======== MATERIAL PROVIDED ========

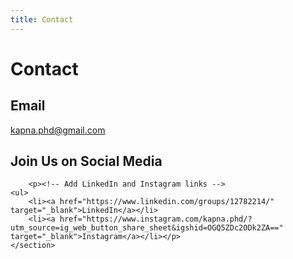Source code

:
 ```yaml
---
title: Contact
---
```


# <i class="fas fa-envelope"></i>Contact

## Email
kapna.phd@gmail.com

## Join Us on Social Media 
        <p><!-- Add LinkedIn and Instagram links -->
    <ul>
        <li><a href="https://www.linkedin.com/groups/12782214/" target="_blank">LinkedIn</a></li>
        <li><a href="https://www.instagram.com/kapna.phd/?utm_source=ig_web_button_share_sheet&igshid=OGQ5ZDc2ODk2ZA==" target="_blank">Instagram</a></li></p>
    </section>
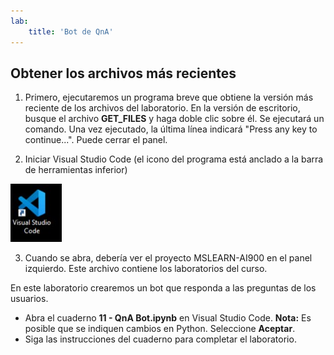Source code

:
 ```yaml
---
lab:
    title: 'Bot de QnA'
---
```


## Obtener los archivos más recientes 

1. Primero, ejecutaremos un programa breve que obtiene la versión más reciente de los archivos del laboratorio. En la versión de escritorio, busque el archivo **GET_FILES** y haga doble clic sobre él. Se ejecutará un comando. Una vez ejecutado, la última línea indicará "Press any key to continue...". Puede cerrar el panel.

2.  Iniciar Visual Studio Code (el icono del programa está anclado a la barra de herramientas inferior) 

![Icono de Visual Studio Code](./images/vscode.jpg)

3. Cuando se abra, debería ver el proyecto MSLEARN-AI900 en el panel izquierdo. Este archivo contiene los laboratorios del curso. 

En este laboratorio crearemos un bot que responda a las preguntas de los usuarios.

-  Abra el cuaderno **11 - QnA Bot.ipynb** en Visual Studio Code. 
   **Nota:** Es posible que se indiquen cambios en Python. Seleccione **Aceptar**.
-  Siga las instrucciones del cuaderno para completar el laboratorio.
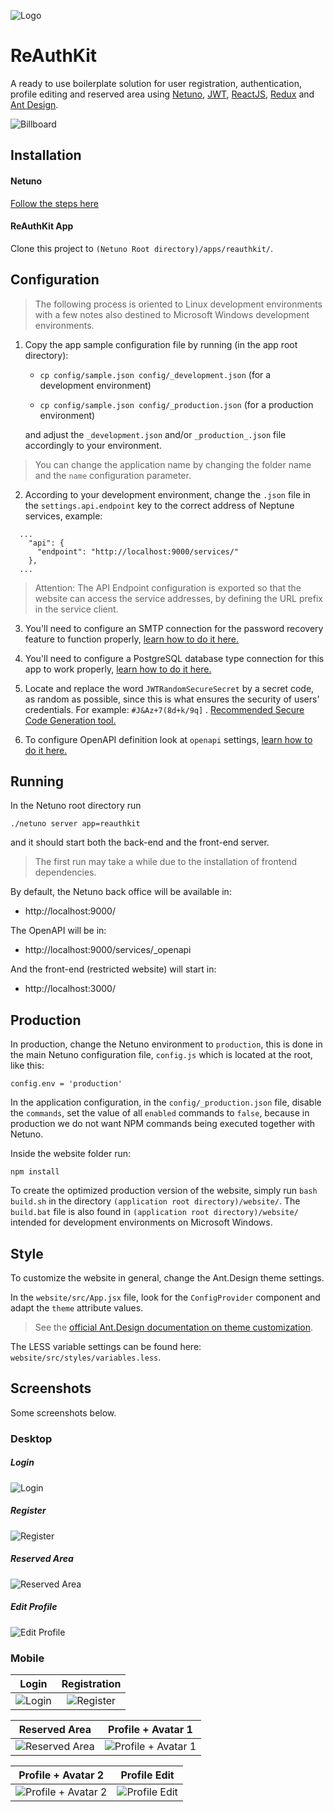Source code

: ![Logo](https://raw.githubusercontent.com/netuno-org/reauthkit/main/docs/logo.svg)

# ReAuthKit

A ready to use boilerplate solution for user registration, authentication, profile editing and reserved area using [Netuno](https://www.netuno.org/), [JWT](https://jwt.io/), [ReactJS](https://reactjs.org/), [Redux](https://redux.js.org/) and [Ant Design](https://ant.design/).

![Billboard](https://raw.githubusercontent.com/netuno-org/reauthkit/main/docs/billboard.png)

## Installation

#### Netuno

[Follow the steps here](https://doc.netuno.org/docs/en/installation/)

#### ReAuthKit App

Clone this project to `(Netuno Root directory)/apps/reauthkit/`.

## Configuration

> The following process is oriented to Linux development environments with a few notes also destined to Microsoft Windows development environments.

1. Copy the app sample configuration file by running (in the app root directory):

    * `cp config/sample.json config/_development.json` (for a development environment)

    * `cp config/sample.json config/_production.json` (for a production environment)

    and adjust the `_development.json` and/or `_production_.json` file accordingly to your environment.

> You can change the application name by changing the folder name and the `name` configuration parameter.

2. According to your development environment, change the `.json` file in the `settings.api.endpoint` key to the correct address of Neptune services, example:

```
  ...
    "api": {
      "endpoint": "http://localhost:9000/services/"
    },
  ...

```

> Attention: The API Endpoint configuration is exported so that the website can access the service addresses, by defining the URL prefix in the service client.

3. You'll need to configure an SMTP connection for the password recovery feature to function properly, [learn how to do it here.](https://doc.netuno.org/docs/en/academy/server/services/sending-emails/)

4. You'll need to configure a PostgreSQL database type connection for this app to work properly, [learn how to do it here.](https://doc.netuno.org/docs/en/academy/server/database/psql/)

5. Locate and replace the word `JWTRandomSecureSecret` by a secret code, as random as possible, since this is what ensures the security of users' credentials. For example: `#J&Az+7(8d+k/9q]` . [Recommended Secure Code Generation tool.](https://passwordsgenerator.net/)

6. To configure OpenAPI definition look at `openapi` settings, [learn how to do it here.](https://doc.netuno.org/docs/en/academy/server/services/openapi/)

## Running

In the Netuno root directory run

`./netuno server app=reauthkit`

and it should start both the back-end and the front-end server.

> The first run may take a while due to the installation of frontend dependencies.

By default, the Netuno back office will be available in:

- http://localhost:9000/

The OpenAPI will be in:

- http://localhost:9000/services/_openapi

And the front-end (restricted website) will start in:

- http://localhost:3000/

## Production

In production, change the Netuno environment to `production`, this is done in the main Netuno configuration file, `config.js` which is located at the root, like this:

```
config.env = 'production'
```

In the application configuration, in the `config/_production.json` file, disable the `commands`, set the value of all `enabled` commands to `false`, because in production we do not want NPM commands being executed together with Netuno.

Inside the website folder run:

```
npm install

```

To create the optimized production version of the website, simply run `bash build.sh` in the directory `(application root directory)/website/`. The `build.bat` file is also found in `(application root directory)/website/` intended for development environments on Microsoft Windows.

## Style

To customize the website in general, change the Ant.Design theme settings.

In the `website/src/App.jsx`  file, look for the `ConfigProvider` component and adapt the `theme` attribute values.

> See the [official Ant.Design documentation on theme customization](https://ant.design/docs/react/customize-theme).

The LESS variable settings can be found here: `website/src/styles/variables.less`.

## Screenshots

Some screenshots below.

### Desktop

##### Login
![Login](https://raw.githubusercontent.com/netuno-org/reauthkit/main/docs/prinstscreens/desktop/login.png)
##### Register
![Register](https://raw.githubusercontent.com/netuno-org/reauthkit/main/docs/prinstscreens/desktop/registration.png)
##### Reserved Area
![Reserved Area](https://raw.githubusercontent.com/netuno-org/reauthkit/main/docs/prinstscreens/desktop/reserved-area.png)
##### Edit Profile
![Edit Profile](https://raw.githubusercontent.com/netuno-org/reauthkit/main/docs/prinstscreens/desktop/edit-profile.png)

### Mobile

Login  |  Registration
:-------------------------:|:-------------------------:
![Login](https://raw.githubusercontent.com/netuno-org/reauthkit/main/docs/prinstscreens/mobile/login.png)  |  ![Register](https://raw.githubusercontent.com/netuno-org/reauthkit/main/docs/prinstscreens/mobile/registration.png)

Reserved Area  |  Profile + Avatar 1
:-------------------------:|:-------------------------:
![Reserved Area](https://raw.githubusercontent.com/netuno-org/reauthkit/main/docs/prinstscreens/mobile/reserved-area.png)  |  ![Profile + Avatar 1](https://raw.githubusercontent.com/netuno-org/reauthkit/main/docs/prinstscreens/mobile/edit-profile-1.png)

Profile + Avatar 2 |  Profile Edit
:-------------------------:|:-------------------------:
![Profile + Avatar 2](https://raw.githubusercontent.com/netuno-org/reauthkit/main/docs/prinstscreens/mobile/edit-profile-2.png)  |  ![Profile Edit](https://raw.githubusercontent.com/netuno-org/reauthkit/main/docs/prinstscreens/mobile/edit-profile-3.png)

========
======== MATERIAL PROVIDED ========

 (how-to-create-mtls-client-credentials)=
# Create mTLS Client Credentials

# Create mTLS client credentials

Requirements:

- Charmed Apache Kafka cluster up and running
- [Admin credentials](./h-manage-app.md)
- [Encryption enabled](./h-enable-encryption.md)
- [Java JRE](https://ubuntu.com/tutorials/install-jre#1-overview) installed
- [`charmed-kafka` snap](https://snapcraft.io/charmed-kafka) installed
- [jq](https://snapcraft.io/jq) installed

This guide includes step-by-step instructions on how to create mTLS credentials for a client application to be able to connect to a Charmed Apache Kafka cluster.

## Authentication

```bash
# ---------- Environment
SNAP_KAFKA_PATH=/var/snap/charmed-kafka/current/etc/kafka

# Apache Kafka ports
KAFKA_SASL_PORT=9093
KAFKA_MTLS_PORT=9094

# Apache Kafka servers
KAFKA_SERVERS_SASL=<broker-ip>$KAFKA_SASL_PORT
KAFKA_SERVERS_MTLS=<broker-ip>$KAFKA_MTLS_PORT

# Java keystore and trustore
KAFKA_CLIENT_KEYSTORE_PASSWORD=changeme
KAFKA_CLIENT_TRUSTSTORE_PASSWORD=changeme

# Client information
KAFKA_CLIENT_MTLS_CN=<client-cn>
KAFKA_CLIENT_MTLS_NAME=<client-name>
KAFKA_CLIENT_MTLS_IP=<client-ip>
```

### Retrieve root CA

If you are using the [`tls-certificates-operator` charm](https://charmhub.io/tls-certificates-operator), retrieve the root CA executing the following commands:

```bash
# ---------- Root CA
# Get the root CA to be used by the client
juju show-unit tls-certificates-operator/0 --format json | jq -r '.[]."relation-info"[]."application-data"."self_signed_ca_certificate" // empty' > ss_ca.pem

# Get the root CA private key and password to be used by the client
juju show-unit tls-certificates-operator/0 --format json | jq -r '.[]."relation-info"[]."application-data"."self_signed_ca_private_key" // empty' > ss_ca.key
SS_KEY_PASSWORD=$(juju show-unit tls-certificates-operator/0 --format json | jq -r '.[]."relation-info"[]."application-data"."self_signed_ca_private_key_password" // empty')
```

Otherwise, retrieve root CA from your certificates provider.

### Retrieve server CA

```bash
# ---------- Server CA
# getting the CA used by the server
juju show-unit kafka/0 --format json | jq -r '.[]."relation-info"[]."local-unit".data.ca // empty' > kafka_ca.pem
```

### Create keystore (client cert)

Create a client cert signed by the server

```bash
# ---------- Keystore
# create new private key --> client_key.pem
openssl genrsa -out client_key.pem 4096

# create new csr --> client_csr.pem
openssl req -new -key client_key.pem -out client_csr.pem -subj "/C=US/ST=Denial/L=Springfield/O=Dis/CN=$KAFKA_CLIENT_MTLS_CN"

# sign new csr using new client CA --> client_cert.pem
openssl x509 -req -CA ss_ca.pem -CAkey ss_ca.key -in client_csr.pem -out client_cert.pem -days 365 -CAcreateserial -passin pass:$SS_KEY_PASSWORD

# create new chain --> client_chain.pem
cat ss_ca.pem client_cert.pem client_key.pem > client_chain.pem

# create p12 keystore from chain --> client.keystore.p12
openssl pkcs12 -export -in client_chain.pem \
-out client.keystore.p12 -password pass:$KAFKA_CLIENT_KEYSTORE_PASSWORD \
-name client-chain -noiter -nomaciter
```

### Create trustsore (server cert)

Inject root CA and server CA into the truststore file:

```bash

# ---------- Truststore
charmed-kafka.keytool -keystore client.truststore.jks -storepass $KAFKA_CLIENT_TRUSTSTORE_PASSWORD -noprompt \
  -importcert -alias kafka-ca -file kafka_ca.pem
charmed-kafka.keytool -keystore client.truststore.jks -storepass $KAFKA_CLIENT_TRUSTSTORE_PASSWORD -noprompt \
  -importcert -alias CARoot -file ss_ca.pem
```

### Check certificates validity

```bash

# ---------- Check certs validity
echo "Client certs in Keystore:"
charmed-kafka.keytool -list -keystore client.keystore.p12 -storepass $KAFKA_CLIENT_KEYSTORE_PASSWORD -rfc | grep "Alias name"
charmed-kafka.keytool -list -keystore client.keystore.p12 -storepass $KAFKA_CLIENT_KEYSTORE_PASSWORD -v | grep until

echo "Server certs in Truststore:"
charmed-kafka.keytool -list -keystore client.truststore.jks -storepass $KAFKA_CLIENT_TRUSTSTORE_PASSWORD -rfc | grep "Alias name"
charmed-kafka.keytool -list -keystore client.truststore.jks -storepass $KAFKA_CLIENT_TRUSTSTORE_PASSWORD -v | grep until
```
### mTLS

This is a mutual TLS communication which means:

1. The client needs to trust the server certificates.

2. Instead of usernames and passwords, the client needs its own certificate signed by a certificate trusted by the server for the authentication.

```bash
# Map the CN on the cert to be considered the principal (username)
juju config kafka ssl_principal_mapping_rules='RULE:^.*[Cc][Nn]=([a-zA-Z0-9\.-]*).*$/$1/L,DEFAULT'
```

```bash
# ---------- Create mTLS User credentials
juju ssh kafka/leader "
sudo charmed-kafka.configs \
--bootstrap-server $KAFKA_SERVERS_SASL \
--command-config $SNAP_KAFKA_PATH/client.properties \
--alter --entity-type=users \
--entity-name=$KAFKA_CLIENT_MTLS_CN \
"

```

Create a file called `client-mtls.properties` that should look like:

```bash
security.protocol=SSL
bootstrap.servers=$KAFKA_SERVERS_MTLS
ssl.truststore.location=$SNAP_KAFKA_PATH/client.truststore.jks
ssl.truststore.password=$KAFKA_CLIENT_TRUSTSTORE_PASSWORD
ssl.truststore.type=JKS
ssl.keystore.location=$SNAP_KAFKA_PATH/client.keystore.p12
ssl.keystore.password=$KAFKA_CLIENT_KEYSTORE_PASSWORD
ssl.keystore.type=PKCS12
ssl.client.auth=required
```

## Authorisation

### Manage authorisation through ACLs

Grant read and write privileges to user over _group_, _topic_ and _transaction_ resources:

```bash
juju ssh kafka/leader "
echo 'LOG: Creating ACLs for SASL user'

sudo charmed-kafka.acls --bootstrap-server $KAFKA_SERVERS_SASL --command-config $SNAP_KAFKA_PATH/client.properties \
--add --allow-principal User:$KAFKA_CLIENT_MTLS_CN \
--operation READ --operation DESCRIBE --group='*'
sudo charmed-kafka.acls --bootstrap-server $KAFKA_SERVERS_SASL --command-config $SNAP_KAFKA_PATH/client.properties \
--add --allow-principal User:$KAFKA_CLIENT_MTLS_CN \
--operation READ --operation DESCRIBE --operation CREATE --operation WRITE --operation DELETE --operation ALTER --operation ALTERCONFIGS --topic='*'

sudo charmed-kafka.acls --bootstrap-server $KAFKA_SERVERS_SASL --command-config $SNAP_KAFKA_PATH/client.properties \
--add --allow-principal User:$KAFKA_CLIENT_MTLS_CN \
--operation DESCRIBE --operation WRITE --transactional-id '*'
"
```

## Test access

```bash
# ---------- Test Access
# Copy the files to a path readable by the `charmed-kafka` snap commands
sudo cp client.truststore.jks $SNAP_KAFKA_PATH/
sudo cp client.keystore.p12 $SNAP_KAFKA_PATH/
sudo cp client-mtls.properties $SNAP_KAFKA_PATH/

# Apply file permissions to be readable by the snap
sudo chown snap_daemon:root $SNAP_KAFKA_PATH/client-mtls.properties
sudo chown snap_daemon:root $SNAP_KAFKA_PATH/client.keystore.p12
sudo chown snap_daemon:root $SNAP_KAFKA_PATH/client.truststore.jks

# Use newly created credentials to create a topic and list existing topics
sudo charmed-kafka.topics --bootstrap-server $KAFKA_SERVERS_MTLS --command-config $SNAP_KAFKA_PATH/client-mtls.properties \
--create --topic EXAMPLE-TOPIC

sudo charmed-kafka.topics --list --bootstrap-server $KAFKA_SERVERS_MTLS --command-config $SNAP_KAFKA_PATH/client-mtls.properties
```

========

■ WORK ITEM: Using the records above, copy word for word the line with "By default, the", the line with "##### Edit Profile", and every line between them.

■ YOUR RESPONSE:
By default, the Netuno back office will be available in:

- http://localhost:9000/

The OpenAPI will be in:

- http://localhost:9000/services/_openapi

And the front-end (restricted website) will start in:

- http://localhost:3000/

## Production

In production, change the Netuno environment to `production`, this is done in the main Netuno configuration file, `config.js` which is located at the root, like this:

```
config.env = 'production'
```

In the application configuration, in the `config/_production.json` file, disable the `commands`, set the value of all `enabled` commands to `false`, because in production we do not want NPM commands being executed together with Netuno.

Inside the website folder run:

```
npm install

```

To create the optimized production version of the website, simply run `bash build.sh` in the directory `(application root directory)/website/`. The `build.bat` file is also found in `(application root directory)/website/` intended for development environments on Microsoft Windows.

## Style

To customize the website in general, change the Ant.Design theme settings.

In the `website/src/App.jsx`  file, look for the `ConfigProvider` component and adapt the `theme` attribute values.

> See the [official Ant.Design documentation on theme customization](https://ant.design/docs/react/customize-theme).

The LESS variable settings can be found here: `website/src/styles/variables.less`.

## Screenshots

Some screenshots below.

### Desktop

##### Login
![Login](https://raw.githubusercontent.com/netuno-org/reauthkit/main/docs/prinstscreens/desktop/login.png)
##### Register
![Register](https://raw.githubusercontent.com/netuno-org/reauthkit/main/docs/prinstscreens/desktop/registration.png)
##### Reserved Area
![Reserved Area](https://raw.githubusercontent.com/netuno-org/reauthkit/main/docs/prinstscreens/desktop/reserved-area.png)
##### Edit Profile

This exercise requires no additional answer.